Bottle refill shop opens in Maplewood

Good Bottle Refill Shop, New Jersey’s first zero-waste and refill store, officially opened on Sept. 20 in Maplewood.

The shop sells a variety of items, including soaps, shampoos, conditioners, lotions, laundry detergent and shaving creams. They also have an assortment of products that support a low-waste lifestyle, like bamboo toothbrushes and reusable mugs and water bottles.

Photo via Instagram/@goodbottlerefillshop
Good Bottle Refill Shop, which opened on Sept. 20, sells various soaps, shampoos, conditioners, lotions, laundry detergents and shaving creams for customers to refill their own containers.
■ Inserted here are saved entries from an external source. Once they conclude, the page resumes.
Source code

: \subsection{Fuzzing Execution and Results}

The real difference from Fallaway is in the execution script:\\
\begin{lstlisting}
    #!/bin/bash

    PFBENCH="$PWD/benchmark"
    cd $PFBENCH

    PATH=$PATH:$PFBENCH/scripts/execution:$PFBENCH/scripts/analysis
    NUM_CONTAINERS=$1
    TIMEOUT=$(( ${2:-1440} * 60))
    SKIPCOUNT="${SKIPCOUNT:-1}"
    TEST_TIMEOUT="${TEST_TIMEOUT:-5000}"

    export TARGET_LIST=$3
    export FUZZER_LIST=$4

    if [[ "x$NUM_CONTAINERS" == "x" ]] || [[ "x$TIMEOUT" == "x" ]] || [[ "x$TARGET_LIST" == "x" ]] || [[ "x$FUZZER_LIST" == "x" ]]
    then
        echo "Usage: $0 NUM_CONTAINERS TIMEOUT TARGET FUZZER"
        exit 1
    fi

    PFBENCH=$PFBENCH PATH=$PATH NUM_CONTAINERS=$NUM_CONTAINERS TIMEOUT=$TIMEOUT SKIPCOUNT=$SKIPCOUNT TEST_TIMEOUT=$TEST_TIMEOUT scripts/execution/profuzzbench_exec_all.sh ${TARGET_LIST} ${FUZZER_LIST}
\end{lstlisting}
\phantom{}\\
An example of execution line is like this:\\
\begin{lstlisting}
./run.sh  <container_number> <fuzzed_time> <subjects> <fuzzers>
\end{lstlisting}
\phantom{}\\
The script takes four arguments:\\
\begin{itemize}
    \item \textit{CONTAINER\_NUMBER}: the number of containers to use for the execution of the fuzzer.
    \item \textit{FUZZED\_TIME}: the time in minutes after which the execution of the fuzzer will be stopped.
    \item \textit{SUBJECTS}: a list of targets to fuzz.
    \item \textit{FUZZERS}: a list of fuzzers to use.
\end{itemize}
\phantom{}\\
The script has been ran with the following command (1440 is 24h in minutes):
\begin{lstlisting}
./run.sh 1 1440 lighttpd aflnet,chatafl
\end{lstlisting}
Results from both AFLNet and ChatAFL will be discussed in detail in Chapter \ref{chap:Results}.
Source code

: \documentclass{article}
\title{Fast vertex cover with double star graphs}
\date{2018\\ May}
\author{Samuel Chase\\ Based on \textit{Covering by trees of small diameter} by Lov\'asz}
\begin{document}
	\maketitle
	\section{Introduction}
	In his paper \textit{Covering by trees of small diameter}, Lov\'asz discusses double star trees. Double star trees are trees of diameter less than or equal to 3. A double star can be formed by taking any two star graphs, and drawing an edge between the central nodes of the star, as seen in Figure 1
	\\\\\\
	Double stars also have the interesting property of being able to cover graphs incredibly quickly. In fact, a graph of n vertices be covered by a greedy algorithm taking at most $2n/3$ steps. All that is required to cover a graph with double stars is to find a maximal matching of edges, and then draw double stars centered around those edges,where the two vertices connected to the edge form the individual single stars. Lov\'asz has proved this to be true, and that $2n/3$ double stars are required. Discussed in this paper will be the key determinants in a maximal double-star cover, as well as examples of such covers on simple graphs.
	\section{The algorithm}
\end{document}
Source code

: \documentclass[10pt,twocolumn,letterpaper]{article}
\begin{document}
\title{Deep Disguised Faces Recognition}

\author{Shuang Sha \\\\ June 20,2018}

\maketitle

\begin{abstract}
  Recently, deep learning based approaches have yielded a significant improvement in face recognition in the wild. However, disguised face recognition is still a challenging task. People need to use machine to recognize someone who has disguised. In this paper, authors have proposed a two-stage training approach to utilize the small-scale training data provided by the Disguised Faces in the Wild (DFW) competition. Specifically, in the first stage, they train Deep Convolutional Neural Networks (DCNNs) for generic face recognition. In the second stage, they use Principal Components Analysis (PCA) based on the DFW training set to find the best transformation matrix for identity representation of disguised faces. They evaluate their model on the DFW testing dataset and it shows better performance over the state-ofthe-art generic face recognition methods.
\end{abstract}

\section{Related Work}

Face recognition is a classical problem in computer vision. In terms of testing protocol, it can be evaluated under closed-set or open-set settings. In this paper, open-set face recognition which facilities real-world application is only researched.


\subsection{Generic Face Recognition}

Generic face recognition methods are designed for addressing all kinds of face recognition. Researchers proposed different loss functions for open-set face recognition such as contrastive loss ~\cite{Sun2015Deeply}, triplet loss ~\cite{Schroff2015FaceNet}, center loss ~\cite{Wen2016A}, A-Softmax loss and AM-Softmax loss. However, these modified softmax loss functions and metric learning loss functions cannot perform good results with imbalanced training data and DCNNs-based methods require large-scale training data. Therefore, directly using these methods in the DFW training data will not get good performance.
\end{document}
Deanna Taylor-Heacock, the owner of Good Bottle Refill Shop, explained that customers can bring their containers, or purchase them at the store, and use a five-step system to refill. A customer first weighs the empty container, fills it up with a product, weighs the container again, labels it and pays for it.

Taylor-Heacock explained the inspiration behind the store.

“I started getting really concerned about the amount of waste that my family produced,” Taylor-Heacock said. “I started researching ways to reduce waste in our house. I came across the zero-waste lifestyle and the zero-waste hashtag. I was just like, I’ve got to make some changes in our house.”

She noted that she started making changes in small ways, like switching to cloth napkins and using non-paper towels instead of regular paper towels.

“I just realized a lot of the cleaning products and soaps I was buying were very wasteful; they were single-use plastics,” Taylor-Heacock said. “The laundry detergent that I was buying once a month, I could literally have that container the rest of my life because plastic does not go away.”

She also expressed her concerns about all the plastic going into oceans, wishing there was a place that she could refill some of the stuff instead of buying new each month.

Taylor-Heacock read about refill shops in the book “Zero Waste Home” by Bea Johnson. She said, “Wouldn’t it be great if there was a place where I could just refill my shampoo instead of buying new?”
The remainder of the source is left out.